Les doigts d’Anissa étaient enroulés autour du volant. Un cuir tiède et râpeux, maintes fois enlacé. Par instant, l’une de ses mains se détachait de l’objet de ses caresses pour aller abaisser le levier. La gueule de la bête s’ouvrait. Une autre proie disparaissait.
On les avait mobilisées sur un énième chantier, elle et son abatteuse. Le job était simple.

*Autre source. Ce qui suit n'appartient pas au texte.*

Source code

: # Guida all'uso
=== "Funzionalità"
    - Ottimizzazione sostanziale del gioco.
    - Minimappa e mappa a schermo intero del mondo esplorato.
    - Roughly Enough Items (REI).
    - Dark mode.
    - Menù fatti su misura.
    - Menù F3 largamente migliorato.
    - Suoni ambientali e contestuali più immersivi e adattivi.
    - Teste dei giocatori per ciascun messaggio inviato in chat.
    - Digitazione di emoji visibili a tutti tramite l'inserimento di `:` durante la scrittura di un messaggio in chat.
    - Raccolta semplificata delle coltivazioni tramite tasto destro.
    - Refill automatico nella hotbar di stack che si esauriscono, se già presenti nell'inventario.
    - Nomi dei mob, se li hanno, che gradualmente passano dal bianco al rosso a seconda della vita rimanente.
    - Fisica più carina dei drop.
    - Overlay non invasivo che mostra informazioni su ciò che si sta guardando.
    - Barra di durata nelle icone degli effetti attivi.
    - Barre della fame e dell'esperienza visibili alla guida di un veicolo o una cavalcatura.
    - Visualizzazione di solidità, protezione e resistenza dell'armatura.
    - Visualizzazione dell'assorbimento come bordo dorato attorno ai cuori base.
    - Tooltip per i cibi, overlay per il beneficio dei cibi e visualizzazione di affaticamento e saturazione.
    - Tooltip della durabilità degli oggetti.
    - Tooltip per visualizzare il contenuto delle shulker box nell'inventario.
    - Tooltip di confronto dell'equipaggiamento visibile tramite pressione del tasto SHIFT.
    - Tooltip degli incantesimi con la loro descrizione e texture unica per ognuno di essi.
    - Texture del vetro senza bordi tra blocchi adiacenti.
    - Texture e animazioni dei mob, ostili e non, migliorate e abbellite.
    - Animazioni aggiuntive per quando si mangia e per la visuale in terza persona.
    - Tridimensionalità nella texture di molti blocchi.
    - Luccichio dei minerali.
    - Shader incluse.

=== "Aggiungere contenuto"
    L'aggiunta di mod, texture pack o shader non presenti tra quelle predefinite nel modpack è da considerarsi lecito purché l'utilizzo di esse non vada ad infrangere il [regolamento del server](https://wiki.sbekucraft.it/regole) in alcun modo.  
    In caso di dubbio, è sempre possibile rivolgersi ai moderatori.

La même chose que d’habitude. Écraser, arracher, nettoyer. Une compagnie hôtelière avait fait l’acquisition d’une partie du domaine de Latrière. Elle voulait vider le lieu des arbres et des quelques ruines qui l’habitaient pour bâtir un vaste complexe de vacances. Resort, avec piscine et espace bien-être. De quoi siroter un mojito face à des montagnes baignées de soleil. Une plongée dans la nature. Anissa frissonna. Elle en rêvait.
La machine de métal marqua brusquement l’arrêt. Le moteur tournait toujours, bruyant, odorant, mais les roues n’avançaient plus. Elles venaient de taper contre un bloc de pierre. Morceau de mur. Vestige d’un temps effacé. La camionneuse ravala une salve d’injures, tira sur son levier de vitesse et braqua le volant. Un misérable caillou n’arrêterait pas sa route. La marche avant s’enclencha. Elle était repartie.
Aujourd’hui, elle avait pour objectif de déblayer une cinquantaine de mètres carrés. On avait tracé le périmètre sur une carte. Raturée de bleu. Elle percevait encore les traits dans son esprit. La même zone qu’il y a trois mois. Identique à celle de la semaine dernière. La mission ne cessait d’être avortée. Des activistes écologistes occupaient le terrain. Ils revenaient, tous les jours. On les avait chassés, détruit leur campement, assignés en justice. Rien n’y faisait, ils rappliquaient. Coriaces. Anissa avait fini par s’y habituer. Elle les voyait partout, ces petits bonshommes verts. Dix ans qu’elle exerçait ce métier. Dix ans qu’ils venaient lui casser les oreilles avec leur bien-pensance. Pourquoi n’allaient-ils pas planter leurs carottes ailleurs ? Dix ans… Ils s’étaient endurcis avec le temps. Les chantiers s’éternisaient, ses contrats aussi. Finalement, elle y gagnait pas mal dans cette histoire.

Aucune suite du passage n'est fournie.